Although decimal time ultimately lost traction, decimal angular units persisted in European cadastral and engineering practice. Modern ISO 80000 standards recognize the gradian as a supplementary angle unit and recommend the symbol “gon” to avoid ambiguity with “grad” (which could be mistaken for gradient). Contemporary electronic total stations still offer gon readouts, proving the unit’s resilience two centuries later.
Conceptual Foundations
Decimal Convenience
Many surveying adjustments rely on decimal propagation. With gons, a quadrant corresponds to 100 units and a centesimal minute equals one centigon. This structure simplifies addition, averaging, and the distribution of angular misclosures because tenths, hundredths, and thousandths align with metric linear units.

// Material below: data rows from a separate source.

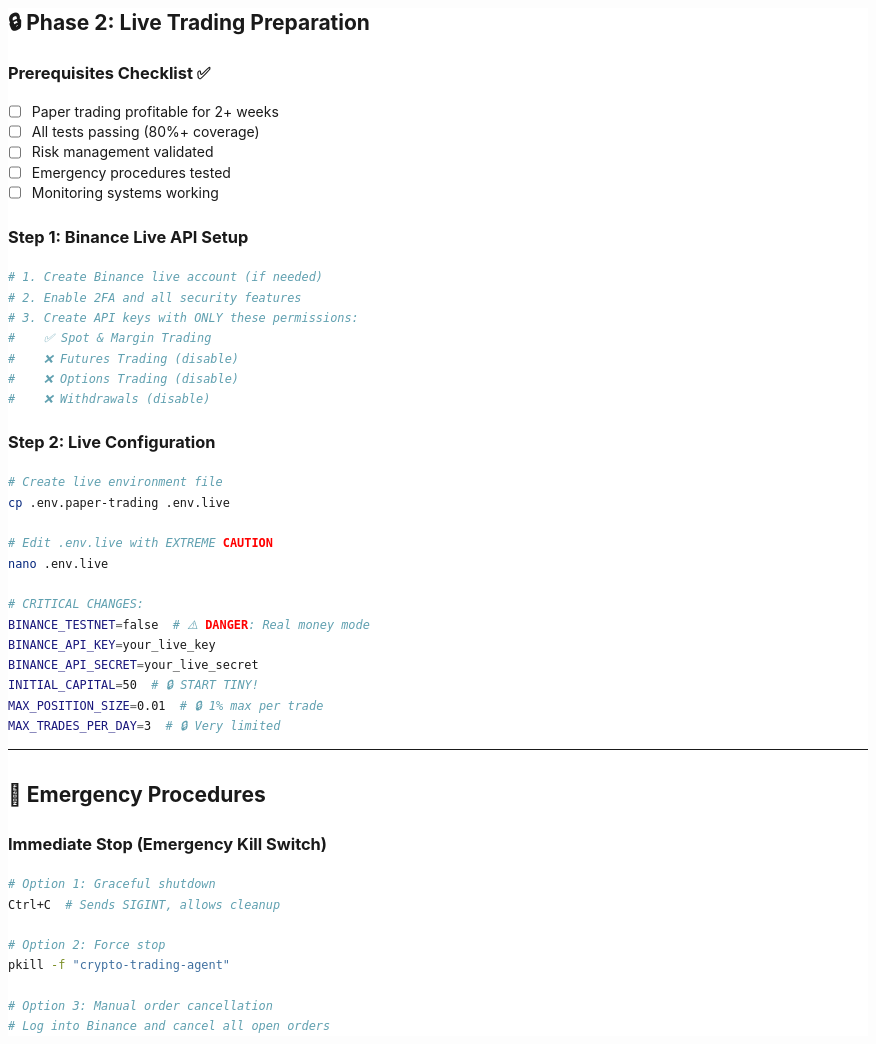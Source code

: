 
## 🔒 Phase 2: Live Trading Preparation

### Prerequisites Checklist ✅

- [ ] Paper trading profitable for 2+ weeks
- [ ] All tests passing (80%+ coverage)
- [ ] Risk management validated
- [ ] Emergency procedures tested
- [ ] Monitoring systems working

### Step 1: Binance Live API Setup
```bash
# 1. Create Binance live account (if needed)
# 2. Enable 2FA and all security features
# 3. Create API keys with ONLY these permissions:
#    ✅ Spot & Margin Trading
#    ❌ Futures Trading (disable)
#    ❌ Options Trading (disable)
#    ❌ Withdrawals (disable)
```

### Step 2: Live Configuration
```bash
# Create live environment file
cp .env.paper-trading .env.live

# Edit .env.live with EXTREME CAUTION
nano .env.live

# CRITICAL CHANGES:
BINANCE_TESTNET=false  # ⚠️ DANGER: Real money mode
BINANCE_API_KEY=your_live_key
BINANCE_API_SECRET=your_live_secret
INITIAL_CAPITAL=50  # 🔒 START TINY!
MAX_POSITION_SIZE=0.01  # 🔒 1% max per trade
MAX_TRADES_PER_DAY=3  # 🔒 Very limited
```

---

## 🚨 Emergency Procedures

### Immediate Stop (Emergency Kill Switch)
```bash
# Option 1: Graceful shutdown
Ctrl+C  # Sends SIGINT, allows cleanup

# Option 2: Force stop
pkill -f "crypto-trading-agent"

# Option 3: Manual order cancellation
# Log into Binance and cancel all open orders
```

Relation to Bearings and Azimuths
Bearings expressed in gons run from 0 to 400, avoiding sign conventions required by ±180° notation. Survey crews often record clockwise azimuths starting at geographic north (0 gon), incrementing through east (100 gon), south (200 gon), and west (300 gon). That convention removes conditional statements when programming traverse adjustments or automating data imports into GIS systems that support gon-based bearings.
Interplay with Radians
Analytical work, however, typically prefers radians. When deriving geodesic corrections or coordinate transformations, convert gon measurements using θrad = θgon·π/200 to keep formulas coherent. CAD platforms frequently allow direct entry of gon values but convert them internally to radians when evaluating trigonometric functions, which reinforces the importance of exact conversion factors.
Applications and Ongoing Importance
Civil engineers and geodesists exploit gradian notation for traverse balancing, alignment staking, and subsurface tunnel breakthroughs where cumulative angular errors must remain within milligons. Infrastructure managers also deploy the unit when reconciling legacy drawings—especially those originating in continental Europe—with modern geographic information systems.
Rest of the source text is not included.